Ginger, I am sad. I say this out loud in my head as we wander around the house, doing pretend cleaning. She looking for missing scraps of food left behind. I am pretending because I am paying someone to do it tomorrow, but for now it keeps my hands busy. I strip down and put on his Simpson's boxers and the t-shirt left on the bed. Wearing them makes me feel girly and comforted. Men's clothing with a faint scent of his deodorant. When I am sad I eat candy. The sourer the better. When it makes your cheeks crinkle and your tongue sore. It is not a part of the diet. Fourteen hundred calories gets eaten up quickly with sugary candy. But he is not here to tell me not to. I love when he tells me not to. I look up at him and smirk. Pretending I hate being told what to do. But in reality I love it. I love the assertiveness and the control. And knowing he is right. Because later I will bitch about my thighs and wonder why I can't lose weight. So I listen when he says no. I just wish he would say it more often. I tell him that and he says, "shut the fuck up." Which I adore and maybe that is why he says it. The power of fuck. I can sense those words and his true favorite command, "pet my head" as I move around here. I hear the echo of his personality left here; his orange juice class on the coffee table and his flip-flops at the door. Gone but a few hours and we have a few days to go, but there is an absence. I know he is not just out for an errand, it is more. There was a plane ride and a last goodbye at the airport. He hates that I called a last goodbye. As if it were ominous and ending. I was dramatic, but it is the lonely I hate. That and all the work I have to do. Coming home to the quiet when you have been worked to death is gross. It makes me want to curl up in a ball and eat candy. The stores are stacked with the pinks and reds of Valentines. The whole bag full until my teeth hurt and my stomach is swollen. With the sugar in me, I will text him hearts and smiles. Damn Cupid. And pretend I didn't just consume 27 million calories in conversation hearts.
I remember that feeling - I buried myself in potato chips, but it's the same thing.
Retail therapy is one way to go to avoid the lonely apartment, because once you get home, you have THINGS TO DO, such as trying on your new shoes with everything you own. Odd, but it works :)

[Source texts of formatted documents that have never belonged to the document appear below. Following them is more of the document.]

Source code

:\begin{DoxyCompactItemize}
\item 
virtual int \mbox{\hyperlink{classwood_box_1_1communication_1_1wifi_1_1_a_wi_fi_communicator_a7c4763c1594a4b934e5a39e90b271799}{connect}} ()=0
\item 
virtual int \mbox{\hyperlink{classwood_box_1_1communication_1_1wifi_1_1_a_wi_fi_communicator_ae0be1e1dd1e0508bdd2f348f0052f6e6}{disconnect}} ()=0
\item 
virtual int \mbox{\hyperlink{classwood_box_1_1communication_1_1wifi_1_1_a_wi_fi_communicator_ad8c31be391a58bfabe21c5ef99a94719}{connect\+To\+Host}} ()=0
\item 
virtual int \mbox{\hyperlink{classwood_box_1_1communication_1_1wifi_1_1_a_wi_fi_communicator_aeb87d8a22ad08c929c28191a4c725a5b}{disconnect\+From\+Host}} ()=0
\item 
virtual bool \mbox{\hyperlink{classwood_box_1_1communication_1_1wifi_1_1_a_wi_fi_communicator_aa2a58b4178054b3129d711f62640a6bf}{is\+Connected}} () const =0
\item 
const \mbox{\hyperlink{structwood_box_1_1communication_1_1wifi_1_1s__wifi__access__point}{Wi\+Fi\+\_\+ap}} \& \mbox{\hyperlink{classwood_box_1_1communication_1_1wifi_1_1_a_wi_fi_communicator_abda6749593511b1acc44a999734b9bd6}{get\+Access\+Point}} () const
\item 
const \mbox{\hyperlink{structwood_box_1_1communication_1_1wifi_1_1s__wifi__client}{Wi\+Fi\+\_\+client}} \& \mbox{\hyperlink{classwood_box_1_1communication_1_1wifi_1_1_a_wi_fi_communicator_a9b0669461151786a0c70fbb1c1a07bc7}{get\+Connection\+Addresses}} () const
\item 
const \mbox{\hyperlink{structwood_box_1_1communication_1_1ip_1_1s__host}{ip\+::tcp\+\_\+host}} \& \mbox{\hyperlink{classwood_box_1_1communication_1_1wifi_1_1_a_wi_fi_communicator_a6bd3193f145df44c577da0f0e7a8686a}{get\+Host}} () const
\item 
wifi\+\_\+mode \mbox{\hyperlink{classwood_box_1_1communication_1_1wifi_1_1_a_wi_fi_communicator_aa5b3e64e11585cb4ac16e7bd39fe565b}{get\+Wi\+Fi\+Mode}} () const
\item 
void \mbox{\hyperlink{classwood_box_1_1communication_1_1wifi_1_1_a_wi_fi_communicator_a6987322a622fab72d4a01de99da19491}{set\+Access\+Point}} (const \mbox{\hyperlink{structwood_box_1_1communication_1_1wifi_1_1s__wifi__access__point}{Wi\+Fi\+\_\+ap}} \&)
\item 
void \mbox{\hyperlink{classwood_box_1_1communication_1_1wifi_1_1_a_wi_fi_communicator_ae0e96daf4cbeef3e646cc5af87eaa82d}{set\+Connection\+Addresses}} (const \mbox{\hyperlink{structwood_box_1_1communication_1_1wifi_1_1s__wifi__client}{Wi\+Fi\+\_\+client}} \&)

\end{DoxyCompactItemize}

OK, so I realize that this is a totally serious post about love and loss, and while I don't know much about you or your situation, I just want to say that I am obsessed with conversation hearts. So when the time comes for the stores to start carrying them for V-Day, I will ask that my husband not let me buy them for fear I might OD one afternoon, and then he will find me on the floor of the kitchen, with pinkish sugared foam coming out of my mouth. Dramatic? Yes. But it's a sickness. I eat them until my stomach hurts and my teeth are coated.

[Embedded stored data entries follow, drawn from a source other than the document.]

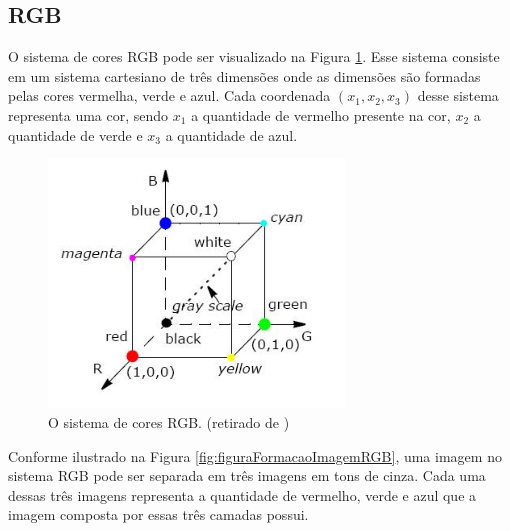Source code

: \documentclass[	12pt, Times, openright, twoside, a4paper, english, brazil]{abntex2}
\begin{document}
\subsection{RGB}

O sistema de cores RGB pode ser visualizado na Figura \ref{fig:figuraRGB}. Esse sistema consiste em um sistema cartesiano de três dimensões onde as dimensões são formadas pelas cores vermelha, verde e azul. Cada coordenada $(x_1, x_2, x_3)$ desse sistema representa uma cor, sendo $x_1$ a quantidade de vermelho presente na cor, $x_2$ a quantidade de verde e $x_3$ a quantidade de azul.

\begin{figure}[!htb]
\centering \includegraphics[width=0.7\textwidth]{figuraRGB.png}
\caption{O sistema de cores RGB. (retirado de ) \label{fig:figuraRGB}}
\end{figure}

Conforme ilustrado na Figura \ref{fig:figuraFormacaoImagemRGB}, uma imagem no sistema RGB pode ser separada em três imagens em tons de cinza. Cada uma dessas três imagens representa a quantidade de vermelho, verde e azul que a imagem composta por essas três camadas possui.
\end{document}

That all said, thanks for de-lurking! I've never seen your blog before, so I will have to come back again and see what's what!
TR: No worries my credit card has seen the stores!

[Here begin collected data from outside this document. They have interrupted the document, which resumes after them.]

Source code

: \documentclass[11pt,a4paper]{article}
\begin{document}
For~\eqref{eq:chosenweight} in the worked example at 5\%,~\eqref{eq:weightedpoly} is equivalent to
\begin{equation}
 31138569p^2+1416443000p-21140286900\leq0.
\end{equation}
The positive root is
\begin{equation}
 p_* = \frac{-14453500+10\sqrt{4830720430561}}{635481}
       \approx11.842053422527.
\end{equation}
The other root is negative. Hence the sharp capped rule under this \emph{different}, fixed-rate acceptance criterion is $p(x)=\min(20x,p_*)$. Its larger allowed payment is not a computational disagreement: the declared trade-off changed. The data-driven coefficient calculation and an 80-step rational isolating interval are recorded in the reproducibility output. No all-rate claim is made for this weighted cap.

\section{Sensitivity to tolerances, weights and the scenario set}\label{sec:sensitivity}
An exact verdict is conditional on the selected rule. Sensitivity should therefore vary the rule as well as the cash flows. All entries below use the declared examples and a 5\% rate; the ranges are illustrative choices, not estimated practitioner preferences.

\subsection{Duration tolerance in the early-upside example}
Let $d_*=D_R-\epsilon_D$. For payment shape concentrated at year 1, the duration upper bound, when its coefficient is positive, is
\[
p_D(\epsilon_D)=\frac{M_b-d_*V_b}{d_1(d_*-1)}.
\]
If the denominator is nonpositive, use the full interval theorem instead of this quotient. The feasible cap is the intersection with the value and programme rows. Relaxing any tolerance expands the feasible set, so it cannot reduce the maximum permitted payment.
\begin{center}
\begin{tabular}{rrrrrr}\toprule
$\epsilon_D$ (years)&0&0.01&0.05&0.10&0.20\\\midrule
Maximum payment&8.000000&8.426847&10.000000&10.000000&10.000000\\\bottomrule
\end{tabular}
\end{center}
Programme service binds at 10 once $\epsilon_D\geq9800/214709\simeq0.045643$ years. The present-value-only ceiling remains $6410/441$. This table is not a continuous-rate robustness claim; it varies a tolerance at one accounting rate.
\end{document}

Jen: Oh this was draaaaamatic and not a true loss in that sense. So fear not about the dissertation on the love of the candy hearts. And I too, love, love, love them and always have to read what each says. Cheesy candy goodness.
Not being one to like chocolate, I don't get much out of the V-day treats. Those hearts, however, are the bestest!
I know the post was not completely about the hearts, but I totally identified. :)
After a long day, I love coming home to the quiet. I love knowing that my apartment is empty and that I can do whatever I want (i.e. eat a bag of conversation hearts--I prefer the boxes for some reason though).
I've found that I've experienced the loneliness you describe when someone is absent or after a loved one leaves. I guess when we spend a lot of time with someone, we develop a dependency of sorts. And I don't think that's a bad thing. I'm glad Magoo is coming back:)
When's Magoo back?
My favorite are the white ones:)
I seriously did not know everyone hearted those hearts like I do.
Though, Brookem - I throw the whites in the garbage. Sorry those are kind of disgusting.
He arrives tonight. I have actually grown use to the alone and moved away from the sad. But that was the gut emotion when he left.
ha, to my benefit, i dont think many people like them. they are some wintergreen thing i think. that's good he's back tonight!
so glad magoo is coming home. i didn't want you to o.d. on the hearts. white hearts taste like medicine. i like pink hearts. i still have the heart that says marry me from my 1st hubby (ya we got engaged on valentines) the heart is still intact.. has not disinegrated even after 16 years!
Thanks for the support.
Caligirl: that is too much, I love that the candy is part of the proposal and that I got such a good reaction from all over this. What disturbs me though is that the candy is still intact after all these years - doesn't seem like it all that good to be ingesting or digesting!